Delegate Crotty’s Welcome Address to Congressional Delegation Focuses on Increasing Federal Advocacy for the Navajo Nation

Council Delegate Amber Kanazbah Crotty addresses congressional delegation during a meeting held at the Navajo Nation Division of Transportation in Tse Bonito, N.M. on Aug. 16, 2017.


Published August 21, 2017

TSE BONITO, NEW MEXICO – This week, Congressman Tom O’Halleran (D – AZ) and congressional staff from the offices of Sen. Martin Heinrich (D – NM), Sen. Mike Lee (R – UT), Sen. John McCain (R – AZ), and Sen. Tom Udall (D – NM), participated in site visits on the Navajo Nation to gain a firsthand perspective on several issues that are impacting Navajo communities.

The congressional delegation visited the communities of Tuba City, Aneth, St. Michaels, Kin Dah Lichii, Greasewood Springs, Dził-Na-O-Dith-Hle, and Crownpoint. The site visits began on Tuesday and concluded on Thursday.

On Wednesday, Council Delegate Amber Kanazbah Crotty (Beclabito, Cove, Gadi’i’áhi/To’Koi, Red Valley, Tooh Haltsooi, Toadlena/Two Grey Hills, Tsé ałnáoz’t’I’í) provided a welcome address to the visiting delegation at the Navajo Nation Division of Transportation and thanked them for taking the time to visit the Navajo Nation and its people.

“Whether we speak in formal or informal conversations, I appreciate you taking the time to come out here and see the complexities and challenges that the Navajo Nation faces,” said Delegate Crotty. “We must also remember that we have to think of issues in areas near to and in the border towns.”

Delegate Crotty stressed the need for public safety support and resources, such as funding and assistance to aid in implementing the Violence Against Women Act and the Tribal Law and Order Act, which were passed by Congress in recent years.

“In the last three years we have lost three police officers. Public safety is one of our priority issues and we need your help. We need to expand VAWA, TLOA, and any other laws that will safeguard our people. The Navajo Nation has the infrastructure already set up to implement these systems, but we need the money to make it work,” said Delegate Crotty.

Delegate Crotty also implored congressional leaders and federal officials to increase advocacy efforts on behalf of the Navajo Nation for federal funding and initiatives that support Navajo Nation programs.

She touched on several other issues such as uranium mine cleanups and health concerns, requesting support for AMBER Alert funding and other emergency services, health care, education, road infrastructure, water rights, and the Gold King Mine spill.

“The Gold King Mine Spill was a direct assault on our people, our children, our families, and our farmers. It impacted our people, it impacted our farming, and it impacted our livelihood. We need help from our representatives to provide the justice our people and local communities in that area deserve,” added Delegate Crotty.

She added that water rights are important to the Navajo people and emphasized that the Nation needs tremendous support from congressional leadership to aid in protecting the Navajo Nation’s water resources.

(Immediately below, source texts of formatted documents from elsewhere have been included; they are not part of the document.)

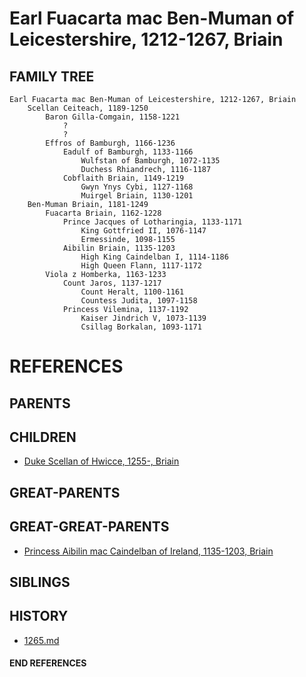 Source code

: # Earl Fuacarta mac Ben-Muman of Leicestershire, 1212-1267, Briain

## FAMILY TREE

```
Earl Fuacarta mac Ben-Muman of Leicestershire, 1212-1267, Briain
    Scellan Ceiteach, 1189-1250
        Baron Gilla-Comgain, 1158-1221
            ?
            ?
        Effros of Bamburgh, 1166-1236
            Eadulf of Bamburgh, 1133-1166
                Wulfstan of Bamburgh, 1072-1135
                Duchess Rhiandrech, 1116-1187
            Cobflaith Briain, 1149-1219
                Gwyn Ynys Cybi, 1127-1168
                Muirgel Briain, 1130-1201
    Ben-Muman Briain, 1181-1249
        Fuacarta Briain, 1162-1228
            Prince Jacques of Lotharingia, 1133-1171
                King Gottfried II, 1076-1147
                Ermessinde, 1098-1155
            Aibilin Briain, 1135-1203
                High King Caindelban I, 1114-1186
                High Queen Flann, 1117-1172
        Viola z Homberka, 1163-1233
            Count Jaros, 1137-1217
                Count Heralt, 1100-1161
                Countess Judita, 1097-1158
            Princess Vilemina, 1137-1192
                Kaiser Jindrich V, 1073-1139
                Csillag Borkalan, 1093-1171
```


# REFERENCES

## PARENTS 

## CHILDREN 
* [Duke Scellan of Hwicce, 1255-, Briain](scellan_1255.md)

## GREAT-PARENTS 

## GREAT-GREAT-PARENTS 
* [Princess Aibilin mac Caindelban of Ireland, 1135-1203, Briain](aibilin_mac_caindelban_1135.md)
## SIBLINGS

 
## HISTORY
* [1265.md](../h/1265.md)

#### END REFERENCES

“Our water resources are precious and we want to reassert our water rights, because we need it for community development, education, and health. Healthy running water makes healthy communities,” said Delegate Crotty.

Also attending the congressional delegation meeting included Council Delegates Benjamin L. Bennett (Crystal, Fort Defiance, Red Lake, Sawmill), Davis Filfred (Mexican Water, Aneth, Teecnospos, Tółikan, Red Mesa), Otto Tso (Tó Nanees Dizí), and Leonard Tsosie (Baca/Prewitt, Casamero Lake, Counselor, Littlewater, Ojo Encino, Pueblo Pintado, Torreon, Whitehorse Lake).